Think you'll come back to work a frazzled mess? Nah. You'll return to your career more capable than you were back when you waddled out still pregnant. That's because in the interim, the world's hardest boss (that would be your baby) has just put you through boot camp. Thank you, sir, may I have another? My prediction? You'll be better at...
Pivoting: There will be times, of course, when you need pure concentration on a heads-down project at work, or when you need to be 100% focused on your family. But the other 23 hours of your day? Those will be all jumbled up. At work, you'll get a call about the baby. At home, you'll get an email from a client. And as soon as you get comfortable bringing your whole self to work—mom identity and all—the pivoting starts to feel less like it's bad on your knees, and more like it's some supercharged dance all over the court in a cute tennis skirt.

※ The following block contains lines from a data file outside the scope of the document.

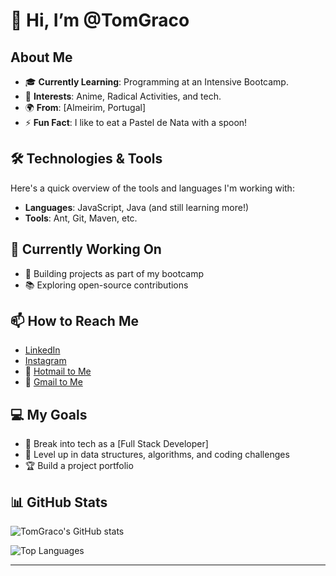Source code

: # 👋 Hi, I’m @TomGraco

## About Me
- 🎓 **Currently Learning**: Programming at an Intensive Bootcamp.
- 👀 **Interests**: Anime, Radical Activities, and tech.
- 🌍 **From**: [Almeirim, Portugal]
- ⚡ **Fun Fact**: I like to eat a Pastel de Nata with a spoon!

## 🛠️ Technologies & Tools
Here's a quick overview of the tools and languages I'm working with:

- **Languages**: JavaScript, Java (and still learning more!)
- **Tools**: Ant, Git, Maven, etc.

## 🌱 Currently Working On
- 🚀 Building projects as part of my bootcamp
- 📚 Exploring open-source contributions

## 📫 How to Reach Me
- [LinkedIn](https://www.linkedin.com/in/tom%C3%A1s-gra%C3%A7o/)
- [Instagram](https://www.instagram.com/tabemohgrasso/)
- 📧 [Hotmail to Me](mailto:baptistag1@hotmail.com)
- 📧 [Gmail to Me](mailto:baptistagraco1@gmail.com)

## 💻 My Goals
- 💼 Break into tech as a [Full Stack Developer]
- 💪 Level up in data structures, algorithms, and coding challenges
- 🏆 Build a project portfolio

## 📊 GitHub Stats
![TomGraco's GitHub stats](https://github-readme-stats.vercel.app/api?username=TomGraco&show_icons=true&theme=radical)

<!-- Optional: Add additional GitHub Stats -->
![Top Languages](https://github-readme-stats.vercel.app/api/top-langs/?username=TomGraco&layout=compact&theme=radical)

---


<!---
TomGraco/TomGraco is a ✨ special ✨ repository because its `README.md` (this file) appears on your GitHub profile.
You can click the Preview link to take a look at your changes.
--->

Working quickly and efficiently: It's tempting here to say something about how your skills at the changing table prepare you for sudden shit-storms (and indeed, Mark Zuckerberg even bragged about his sub-30-second diaper change). But most new working moms will tell you they get faster and smarter about how they work because, for the first time, they have a quitting time. Not a like-to-get-out-by time. A hard stop, after which their daycare charges them money, or their nanny dips into the freezer stash of breastmilk, or they don't make it home in time to read The Runaway Bunny. You will be shocked by how much you get done. Quickly. And well.
Saying no—and saying yes: The saying no part is probably no surprise. When life gets fuller, you simply have to decline some invitations, some projects, some meetings that just aren't crucial. But your Yes List—the things you do choose to take on—becomes hugely validating. Those are things that you know you've truly considered and designated important. And therefore? You will nail them.